In any case, VH1 came looking for Saunders last year for a documentary on heavy metal which will start running on Monday as part of the channel's "Metal Month" feature series. Producer Michael Warren wanted Saunders on camera and was going to come out to the Bay Area where Saunders lived, to tape him. After weeks of discussion on an interior mailing list (full disclosure: I was a contributor to the ongoing chat and general fly-on-the-wall, along with others), Saunders let fly he wasn't going to cooperate. He didn't want to be on TV. He offered some old photos and a tape as a substitute, actually kind of suitable under the circumstances.

Saunders decision had its own merciless logic. VH1, in the past, has done quite a few documentaries and specials on heavy metal. Some are very enjoyable. But one thing they don't really deliver is anyone telling it like it is from the flip side of the coin, anyone who steps outside the entrenched wisdom on the genre.

Instead, the color commentary is furnished by journalists from trade publications which exist or existed only to flatter, or other famous and semi-famous rockstars backscratching each other.

For instance, when was the last time you actually saw someone on one of these shows say, "Man, those guys were the worst, not worth the dust the rude wind might blow in their faces"?

It's standard operating procedure for heavy metal. Occasionally, a moment of self-examination occurs within the genre. It is then quickly forgotten or given the bum's rush. Heavy metal bands and fans have trouble with criticism, perhaps because they were generally treated quite shabbily by the mainstream during the years in which the music was emergent.

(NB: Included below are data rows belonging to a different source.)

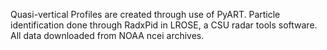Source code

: Quasi-vertical Profiles are created through use of PyART. Particle identification done through RadxPid in LROSE, a CSU radar tools software. All data downloaded from NOAA ncei archives.
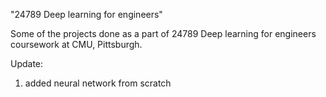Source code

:"24789 Deep learning for engineers" 

Some of the projects done as a part of 24789 Deep learning for engineers coursework at CMU, Pittsburgh.

Update:
1) added neural network from scratch

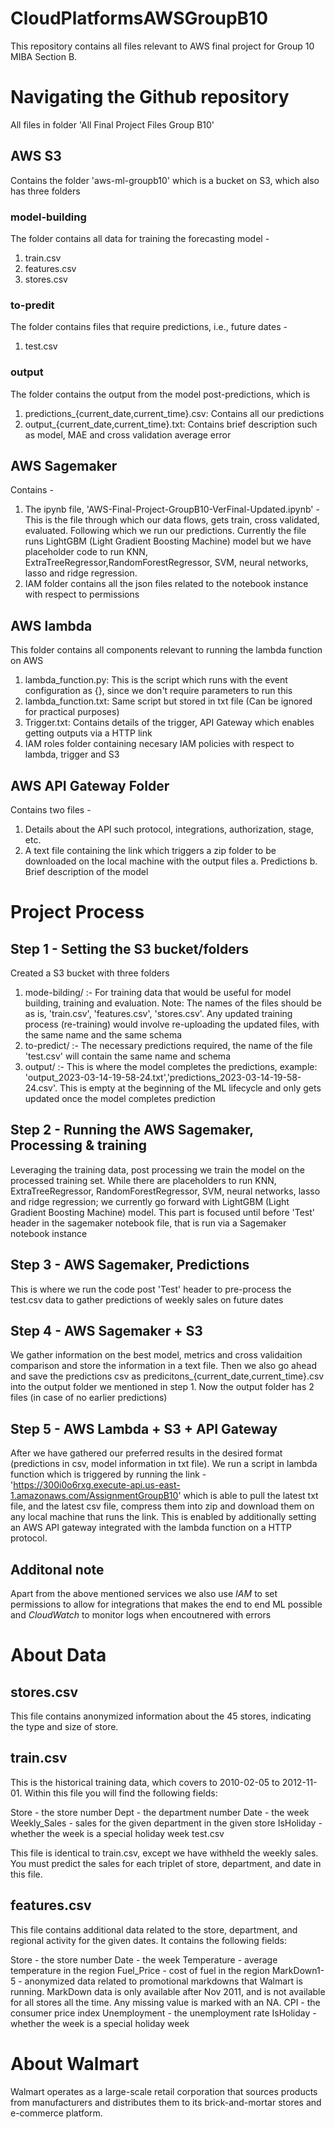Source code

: # CloudPlatformsAWSGroupB10
This repository contains all files relevant to AWS final project for Group 10 MIBA Section B.

# Navigating the Github repository
All files in folder 'All Final Project Files Group B10'
## AWS S3
Contains the folder 'aws-ml-groupb10' which is a bucket on S3, which also has three folders
### model-building
The folder contains all data for training the forecasting model - 
1. train.csv
2. features.csv
3. stores.csv
### to-predit
The folder contains files that require predictions, i.e., future dates -
1. test.csv
### output
The folder contains the output from the model post-predictions, which is
1. predictions_{current_date,current_time}.csv: Contains all our predictions
2. output_{current_date,current_time}.txt: Contains brief description such as model, MAE and cross validation average error
## AWS Sagemaker
Contains - 
1. The ipynb file, 'AWS-Final-Project-GroupB10-VerFinal-Updated.ipynb' - This is the file through which our data flows, gets train, cross validated, evaluated. Following which we run our predictions. Currently the file runs LightGBM (Light Gradient Boosting Machine) model but we have placeholder code to run KNN, ExtraTreeRegressor,RandomForestRegressor, SVM, neural networks, lasso and ridge regression.
2. IAM folder contains all the json files related to the notebook instance with respect to permissions
## AWS lambda
This folder contains all components relevant to running the lambda function on AWS
1. lambda_function.py: This is the script which runs with the event configuration as {}, since we don't require parameters to run this
2. lambda_function.txt: Same script but stored in txt file (Can be ignored for practical purposes)
3. Trigger.txt: Contains details of the trigger, API Gateway which enables getting outputs via a HTTP link
4. IAM roles folder containing necesary IAM policies with respect to lambda, trigger and S3 
## AWS API Gateway Folder
Contains two files - 
1. Details about the API such protocol, integrations, authorization, stage, etc.
2. A text file containing the link which triggers a zip folder to be downloaded on the local machine with the output files
a. Predictions
b. Brief description of the model

# Project Process
## Step 1 - Setting the S3 bucket/folders
Created a S3 bucket with three folders
1. mode-bilding/ :- For training data that would be useful for model building, training and evaluation. Note: The names of the files should be as is, 'train.csv', 'features.csv', 'stores.csv'. Any updated training process (re-training) would involve re-uploading the updated files, with the same name and the same schema
2. to-predict/ :- The necessary predictions required, the name of the file 'test.csv' will contain the same name and schema
3. output/ :- This is where the model completes the predictions, example: 'output_2023-03-14-19-58-24.txt','predictions_2023-03-14-19-58-24.csv'. This is empty at the beginning of the ML lifecycle and only gets updated once the model completes prediction

## Step 2 - Running the AWS Sagemaker, Processing & training
Leveraging the training data, post processing we train the model on the processed training set. While there are placeholders to run KNN, ExtraTreeRegressor, RandomForestRegressor, SVM, neural networks, lasso and ridge regression; we currently go forward with LightGBM (Light Gradient Boosting Machine) model. This part is focused until before 'Test' header in the sagemaker notebook file, that is run via a Sagemaker notebook instance

## Step 3 - AWS Sagemaker, Predictions
This is where we run the code post 'Test' header to pre-process the test.csv data to gather predictions of weekly sales on future dates

## Step 4 - AWS Sagemaker + S3
We gather information on the best model, metrics and cross validaition comparison and store the information in a text file. Then we also go ahead and save the predictions csv as predicitons_{current_date,current_time}.csv into the output folder we mentioned in step 1. Now the output folder has 2 files (in case of no earlier predictions)

## Step 5 - AWS Lambda + S3 + API Gateway
After we have gathered our preferred results in the desired format (predictions in csv, model information in txt file). We run a script in lambda function which is triggered by running the link - 'https://300i0o6rxg.execute-api.us-east-1.amazonaws.com/AssignmentGroupB10' which is able to pull the latest txt file, and the latest csv file, compress them into zip and download them on any local machine that runs the link. This is enabled by additionally setting an AWS API gateway integrated with the lambda function on a HTTP protocol. 

## Additonal note
Apart from the above mentioned services we also use *IAM* to set permissions to allow for integrations that makes the end to end ML possible and *CloudWatch* to monitor logs when encoutnered with errors

# About Data

## stores.csv
This file contains anonymized information about the 45 stores, indicating the type and size of store.

## train.csv

This is the historical training data, which covers to 2010-02-05 to 2012-11-01. Within this file you will find the following fields:

Store - the store number
Dept - the department number
Date - the week
Weekly_Sales -  sales for the given department in the given store
IsHoliday - whether the week is a special holiday week
test.csv

This file is identical to train.csv, except we have withheld the weekly sales. You must predict the sales for each triplet of store, department, and date in this file.

## features.csv

This file contains additional data related to the store, department, and regional activity for the given dates. It contains the following fields:

Store - the store number
Date - the week
Temperature - average temperature in the region
Fuel_Price - cost of fuel in the region
MarkDown1-5 - anonymized data related to promotional markdowns that Walmart is running. MarkDown data is only available after Nov 2011, and is not available for all stores all the time. Any missing value is marked with an NA.
CPI - the consumer price index
Unemployment - the unemployment rate
IsHoliday - whether the week is a special holiday week

# About Walmart
Walmart operates as a large-scale retail corporation that sources products from manufacturers and distributes them to its brick-and-mortar stores and e-commerce platform.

For example, in "The Virgin Encyclopedia of Heavy Rock," a heavy metal index authored by Colin Larkin, we read "excitement" is "all but obscured by a clutch of bands whose longevity is synonymous with a style of music unwilling or unable to reinvent itself." In other words, heavy metal was and is "content to celebrate its own orthodoxy." But then, the book reverts to chronicling the ridiculous with a straight face. On Obituary, a stubbornly dreadful death metal band: "[Their album] revealed a more considered approach, with the occasional audible lyric . . ."

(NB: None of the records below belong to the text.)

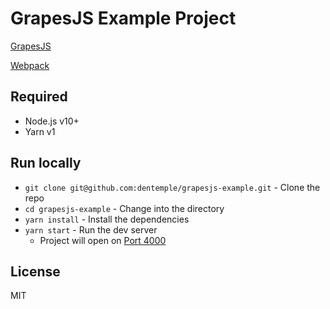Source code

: # GrapesJS Example Project

[GrapesJS](https://grapesjs.com/)

[Webpack](https://webpack.js.org/)

## Required

- Node.js v10+
- Yarn v1

## Run locally

- `git clone git@github.com:dentemple/grapesjs-example.git` - Clone the repo
- `cd grapesjs-example` - Change into the directory
- `yarn install` - Install the dependencies
- `yarn start` - Run the dev server
  - Project will open on [Port 4000](http://localhost:4000/)

## License

MIT
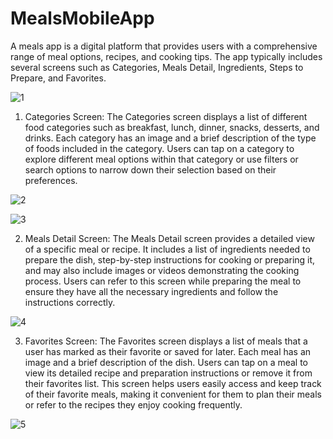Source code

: # MealsMobileApp

A meals app is a digital platform that provides users with a comprehensive range of meal options, recipes, and cooking tips. The app typically includes several screens such as Categories, Meals Detail, Ingredients, Steps to Prepare, and Favorites.

![1](https://user-images.githubusercontent.com/83155646/234522152-69759251-7767-4b3d-a79f-715b3f1556b1.png)

1. Categories Screen:
The Categories screen displays a list of different food categories such as breakfast, lunch, dinner, snacks, desserts, and drinks. Each category has an image and a brief description of the type of foods included in the category. Users can tap on a category to explore different meal options within that category or use filters or search options to narrow down their selection based on their preferences.

![2](https://user-images.githubusercontent.com/83155646/234522175-3d58bad5-8944-4a4a-81ca-f0f29201f9b5.png)

![3](https://user-images.githubusercontent.com/83155646/234522209-8b303d37-f81c-4caf-bce6-d410d15ab925.png)

2. Meals Detail Screen:
The Meals Detail screen provides a detailed view of a specific meal or recipe. It includes a list of ingredients needed to prepare the dish, step-by-step instructions for cooking or preparing it, and may also include images or videos demonstrating the cooking process. Users can refer to this screen while preparing the meal to ensure they have all the necessary ingredients and follow the instructions correctly.

![4](https://user-images.githubusercontent.com/83155646/234522229-21f0d5d8-c436-41e8-af3b-8555f409ad5e.png)

3. Favorites Screen:
The Favorites screen displays a list of meals that a user has marked as their favorite or saved for later. Each meal has an image and a brief description of the dish. Users can tap on a meal to view its detailed recipe and preparation instructions or remove it from their favorites list. This screen helps users easily access and keep track of their favorite meals, making it convenient for them to plan their meals or refer to the recipes they enjoy cooking frequently.

![5](https://user-images.githubusercontent.com/83155646/234522253-c5c5499d-0d58-42a8-9803-618fa992a02d.png)

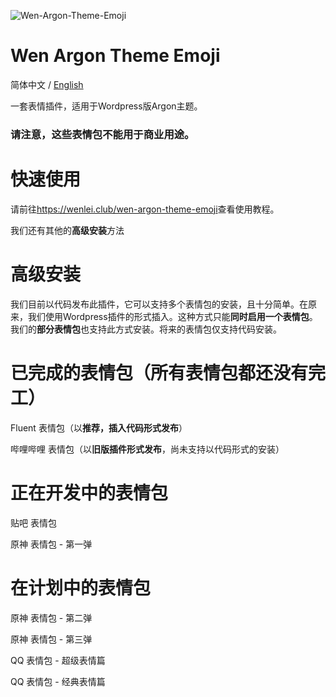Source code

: ![Wen-Argon-Theme-Emoji](https://cdn.jsdelivr.net/gh/Andy17269/Wen-Argon-Theme-Emoji@master/image-2011.png)
# Wen Argon Theme Emoji

简体中文 / [English](README_en.md)

一套表情插件，适用于Wordpress版Argon主题。 

### 请注意，这些表情包不能用于商业用途。

# 快速使用

请前往<a href="https://wenlei.club/wen-argon-theme-emoji">https://wenlei.club/wen-argon-theme-emoji</a>查看使用教程。

我们还有其他的<strong>高级安装</strong>方法

# 高级安装
我们目前以代码发布此插件，它可以支持多个表情包的安装，且十分简单。在原来，我们使用Wordpress插件的形式插入。这种方式只能<strong>同时启用一个表情包</strong>。我们的<strong>部分表情包</strong>也支持此方式安装。将来的表情包仅支持代码安装。

# 已完成的表情包（所有表情包都还没有完工）

Fluent 表情包（以<strong>推荐，插入代码形式发布</strong>）

哔哩哔哩 表情包（以<strong>旧版插件形式发布</strong>，尚未支持以代码形式的安装）

# 正在开发中的表情包

贴吧 表情包

原神 表情包 - 第一弹

# 在计划中的表情包

原神 表情包 - 第二弹

原神 表情包 - 第三弹

QQ 表情包 - 超级表情篇

QQ 表情包 - 经典表情篇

In any case, Saunders explained in e-mail: "In 1971-1972, I was as big a fan of the genre as any 18-19 year old on planet earth. (Plus the access to national media, or I should say the only person in the country besides [Lester Bangs] at that time interested in saying anything positive about the whole flock of bands that weren't named Led Zeppelin)."

"[M]ost genres go bad pretty quickly . . ."

Part of this reluctance may have been partly my fault for voicing a couple asides on the farcical practices of peddling heavy metal to niche and mass audiences. Basically, it boils down to the judgment of art through the evaluation of strict, frequently nonsensically hair-splitting styles, with the ones being judged best to be those most pursuasive in convincing others to slavishly copy them.

"... as George Smith points out repeatedly," Saunders continued, "the media's canonization of big-bucks 80's metal (or as VH1 put it, When Metal Ruled The Earth) rewrote the critical rulebook into a duplicate of the movie biz. If it was big, then it must be good. Or at least, the bigness superseded the good/bad gradebook. I mean, my gosh, even rockabilly doofs can concede, 'yep the Stray Cats suck(ed) the big one compared to Gene Vincent, except for maybe the better parts of Setzer's guitar work.'"

"But comparing Judas Priest's merits to, forget Deep Purple, let's say Uriah Heep -- not allowed.

The playing field was one one were the rules were made by dunces, said Saunders. And he was opting out.

Warren tried hard to make it work, though, and was never less than gracious. "The fact that Metal Mike Saunders coined the term in print will be in the show no matter what," he wrote in e-mail. "Those are the facts and it's my job to make sure that the story is told."

2 Comments:

Anonymous Deborah Frost said...

It doesn't really matter what you are asked to contribute to MTV ( if I had stayed there two minutes more some years ago, I would have the same hairdo as Rob Halford--but self-accomplished) or VH1...

they just pull out the same stock Motley Crue clip and
run the commercials...

12:51 PM  
Blogger Karl Bakla said...

I just scored a copy of Metal Mike's Ted Nugent Is Not My Dad, I really like it!